Try it — Keep the pictures out of the copy and print all the entries below exactly.

Data provided below:

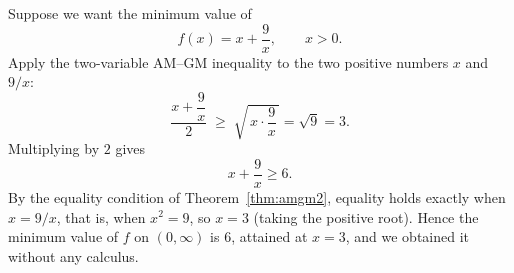 \begin{example}
Suppose we want the minimum value of
\[
f(x) = x + \frac{9}{x}, \qquad x > 0.
\]
Apply the two-variable AM--GM inequality to the two positive numbers $x$ and $9/x$:
\[
\frac{x + \dfrac{9}{x}}{2} \;\geq\; \sqrt{\,x \cdot \frac{9}{x}\,} = \sqrt{9} = 3.
\]
Multiplying by $2$ gives
\[
x + \frac{9}{x} \geq 6.
\]
By the equality condition of Theorem~\ref{thm:amgm2}, equality holds exactly when $x = 9/x$, that is, when $x^2 = 9$, so $x = 3$ (taking the positive root). Hence the minimum value of $f$ on $(0, \infty)$ is $6$, attained at $x = 3$, and we obtained it without any calculus.
\end{example}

End of Data provided.

Worked solution —
 \begin{example}
Suppose we want the minimum value of
\[
f(x) = x + \frac{9}{x}, \qquad x > 0.
\]
Apply the two-variable AM--GM inequality to the two positive numbers $x$ and $9/x$:
\[
\frac{x + \dfrac{9}{x}}{2} \;\geq\; \sqrt{\,x \cdot \frac{9}{x}\,} = \sqrt{9} = 3.
\]
Multiplying by $2$ gives
\[
x + \frac{9}{x} \geq 6.
\]
By the equality condition of Theorem~\ref{thm:amgm2}, equality holds exactly when $x = 9/x$, that is, when $x^2 = 9$, so $x = 3$ (taking the positive root). Hence the minimum value of $f$ on $(0, \infty)$ is $6$, attained at $x = 3$, and we obtained it without any calculus.
\end{example}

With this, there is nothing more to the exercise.